On ‘economy’ Joseph Beuys has stated during his meeting with Lama Sogyal Rinpoché in Paris: ‘Economy is not only a money making principle. Economy is principally a way of production to fulfil the demands of the people all over the world.. Here the idea of democracy plays a very important role. Here democracy works with economy.. The most important law for economy is: You must not care for yourself, you must care for other people. And other people have to care for you..’ On ‘money’ Joseph Beuys has stated at another instant: ‘Money should no longer be taken as an economic value, but as a democratic document of rights. The ability of the people is the true capital. The concept of freedom should transform the structure of society and determine the democratic, legal and social means of production. The concept of property should be neutralized, thus eliminating the accumulation of production as property and as an instrument of power. Production should fall in with the needs of the consumers. When profit and property no longer exist stock-markets, speculation, inflation and unemployment will vanish. Now money has become an autonomously functioning system in the realm of laws and contractual entitlement, because Karl Marx accepted the bourgeois description of money. He could not foresee how Capitalism would transform into the power of multinationals and into eppressive domination of the state’.

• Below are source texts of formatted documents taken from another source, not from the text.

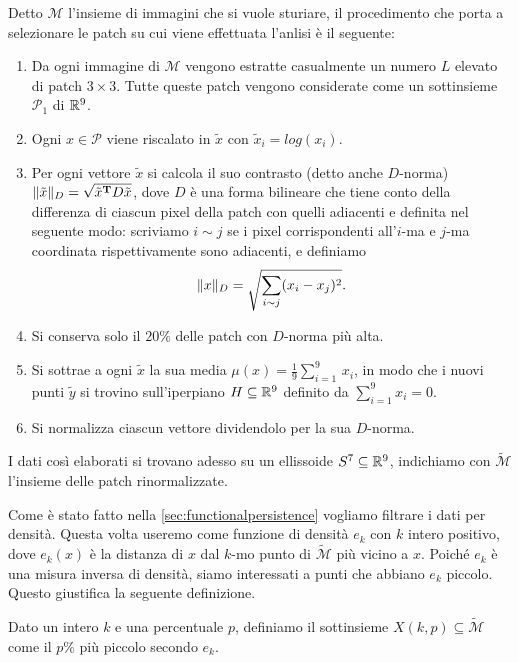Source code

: Detto $\mathcal{M}$ l'insieme di immagini che si vuole sturiare, il procedimento che porta a selezionare le patch su cui viene effettuata l'anlisi è il seguente:
\begin{enumerate}
  \item Da ogni immagine di $\mathcal{M}$ vengono estratte casualmente un numero $L$ elevato di patch $3\times 3$. Tutte queste patch vengono considerate come un sottinsieme $\mathcal{P}_1$ di $\mathbb{R}^9$.
  \item Ogni $x\in\mathcal{P}$ viene riscalato in $\tilde{x}$ con $\tilde{x}_i = log(x_i)$.
  \item Per ogni vettore $\tilde{x}$ si calcola il suo contrasto (detto anche $D$-norma) $\normD{\tilde{x}}=\sqrt{\tilde{x}^\mathbf{T}D\tilde{x}}$, dove $D$ è una forma bilineare che tiene conto della differenza di ciascun pixel della patch con quelli adiacenti e definita nel seguente modo: scriviamo $i\sim j$ se i pixel corrispondenti all'$i$-ma e $j$-ma coordinata rispettivamente sono adiacenti, e definiamo
  \begin{equation*}
    \normD{x} = \sqrt{\sum_{i\sim j}(x_i-x_j)^2}.
  \end{equation*}
  \item Si conserva solo il $20\%$ delle patch con $D$-norma più alta.
  \item Si sottrae a ogni $\tilde{x}$ la sua media $\mu(x)=\displaystyle\frac{1}{9}\sum_{i=1}^9\,x_i$, in modo che i nuovi punti $\tilde{y}$ si trovino sull'iperpiano $H\subseteq\mathbb{R}^9$ definito da $\sum_{i=1}^9 x_i =0$.
  \item Si normalizza ciascun vettore dividendolo per la sua $D$-norma.
\end{enumerate}

I dati così elaborati si trovano adesso su un ellissoide $S^7\subseteq\mathbb{R}^9$, indichiamo con $\widetilde{\mathcal{M}}$ l'insieme delle patch rinormalizzate.


Come è stato fatto nella \cref{sec:functionalpersistence} vogliamo filtrare i dati per densità. Questa volta useremo come funzione di densità $e_k$ con $k$ intero positivo, dove $e_k(x)$ è la distanza di $x$ dal $k$-mo punto di $\widetilde{\mathcal{M}}$ più vicino a $x$. Poiché $e_k$ è una misura inversa di densità, siamo interessati a punti che abbiano $e_k$ piccolo. Questo giustifica la seguente definizione.

\begin{definition}
  Dato un intero $k$ e una percentuale $p$, definiamo il sottinsieme $X(k,p)\subseteq\widetilde{\mathcal{M}}$ come il $p\%$ più piccolo secondo $e_k$.
\end{definition}

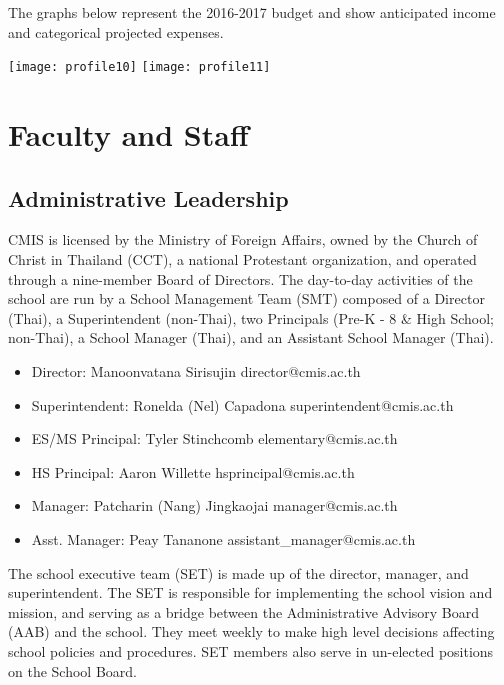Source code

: 
The graphs below represent the 2016-2017 budget and show anticipated income and categorical projected expenses.  

\texttt{[image: profile10]}
\texttt{[image: profile11]}

\section{Faculty and Staff}

\subsection{Administrative Leadership}

CMIS is licensed by the Ministry of Foreign Affairs, owned by the Church of Christ in Thailand (CCT), a national Protestant organization, and operated through a nine-member Board of Directors.  The day-to-day activities of the school are run by a School Management Team (SMT) composed of a Director (Thai), a Superintendent (non-Thai), two Principals (Pre-K - 8 \& High School; non-Thai), a School Manager (Thai), and an Assistant School Manager (Thai). 

\begin{itemize}
\item Director:  Manoonvatana Sirisujin         		director@cmis.ac.th
\item Superintendent:  Ronelda (Nel) Capadona	superintendent@cmis.ac.th
\item ES/MS Principal:  Tyler Stinchcomb	     	elementary@cmis.ac.th
\item HS Principal:  Aaron Willette		   	hsprincipal@cmis.ac.th	
\item Manager:  Patcharin (Nang) Jingkaojai		manager@cmis.ac.th
\item Asst. Manager:  Peay Tananone			assistant\_manager@cmis.ac.th
\end{itemize}


The school executive team (SET) is made up of the director, manager, and superintendent. The SET is responsible for implementing the school vision and mission, and serving as a bridge between the Administrative Advisory Board (AAB) and the school.  They meet weekly to make high level decisions affecting school policies and procedures.  SET members also serve in un-elected positions on the School Board.  

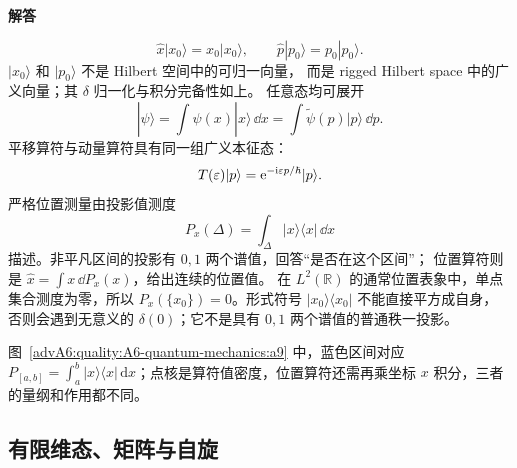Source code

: \begin{advsolution}
\begin{center}\begin{minipage}{.96\linewidth}\centering
\raggedright{\bfseries\color{DeepBlue}解答}\par\smallskip\centering

\label{advA6:quality:A6-quantum-mechanics:a9}
\end{minipage}\end{center}

\[
 \widehat x|x_0\rangle=x_0|x_0\rangle,\qquad
 \widehat p|p_0\rangle=p_0|p_0\rangle.
\]
$|x_0\rangle$ 和 $|p_0\rangle$ 不是 Hilbert 空间中的可归一向量，
而是 rigged Hilbert space 中的广义向量；其 $\delta$ 归一化与积分完备性如上。
任意态均可展开
\[
 |\psi\rangle=\int\psi(x)|x\rangle\,\dd x
 =\int\tilde\psi(p)|p\rangle\,\dd p.
\]
平移算符与动量算符具有同一组广义本征态：
\[
 T(\varepsilon)|p\rangle
 =\e^{-\ii\varepsilon p/\hbar}|p\rangle.
\]
严格位置测量由投影值测度
\[
 P_x(\Delta)=\int_\Delta|x\rangle\langle x|\,\dd x
\]
描述。非平凡区间的投影有 $0,1$ 两个谱值，回答“是否在这个区间”；
位置算符则是 $\widehat x=\int x\,\dd P_x(x)$，给出连续的位置值。
在 $L^2(\mathbb R)$ 的通常位置表象中，单点集合测度为零，所以
$P_x(\{x_0\})=0$。形式符号 $|x_0\rangle\langle x_0|$ 不能直接平方成自身，
否则会遇到无意义的 $\delta(0)$；它不是具有 $0,1$ 两个谱值的普通秩一投影。

图~\ref{advA6:quality:A6-quantum-mechanics:a9} 中，蓝色区间对应 $P_{[a,b]}=\int_a^b|x\rangle\langle x|\,\mathrm dx$；点核是算符值密度，位置算符还需再乘坐标 $x$ 积分，三者的量纲和作用都不同。
\end{advsolution}

\subsection{有限维态、矩阵与自旋}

To symbolize his attitude towards the Marxist ideology Joseph Beuys swept up the Karl Marx Platz in East Berlin on May Day 1972. The new Way in which he wants to handle economy he calls ‘an alternative for both the Western private capitalistic system and the Eastern state capitalistic system’.
At the meeting with Lama Sogyal in Paris Joseph Beuys also remarked: ‘Humankind’s creativity is the capital and there is the organic unity of art and economy’.
To His Holiness the Fourteenth Dalai Lama this subject was formulated in the following question:
Q: Does Your Holiness feel it is appropriate to strive for a new
economic order, and could Your Holiness then relate to the idea in
which money is no longer connected to an economic gold-value, but
becomes a democratic bill of human rights?
(His Holiness the Dalai Lama immediately says in Tibetan and Professor Hopkins translates:)
Dalai Lama: It is true that the development of an economy is not just by way of money, but is mainly by way of ability.. (His Holiness adds in English:) That’s true.. I think, that’s true.. It seems, you see, that in an open society the individual people can demonstrate their own ability.. As a result we see more initiative.. And nowadays, you see, in communistic countries.. though there is very much emphasis on economic development.. but somehow they are too much centralized..
And so, you see, the individual ability and the individual initiative become difficult to demonstrate.. So, the result is, that despite the capital, the money, they somehow decline..
(His Holiness asks Professor Hopkins something in Tibetan, in which He uses the words ‘democratic’ and ‘consumers’. Jeffrey Hopkins translates:)
Jeffrey Hopkins: You were speaking about consumers.. What was the point?
L.W.: The point is that production..
Dalai Lama: No.. we have another sentence here.. You should work for others should not..
L.W.: Then others will work for you.. You should care for others, you should not care for yourself.. then other people will care for you.. That is the basic law of economy.. Then production will fall in with the needs of people..
Dalai Lama: Very perfect.. So, what is the question..?
L.W.: Could Your Holiness relate to the idea where money is changed, and is no longer an oppressive power connected to gold-value, but becomes a democratic bill of human rights..?
Jeffrey Hopkins: Money becomes a bill of human rights..?
L.W.: Yes.. We will work for rights, not for money.. Already people are experimenting with this in an enterprise model in Germany.. there the wages are not paid in money, but as rights to meet the physical needs and the education that one needs to receive..
(Here Ngari Rinpoché gives an extensive explanation to help His Holiness understand the subject. Then His Holiness remarks in Tibetan that Professor Hopkins translates:)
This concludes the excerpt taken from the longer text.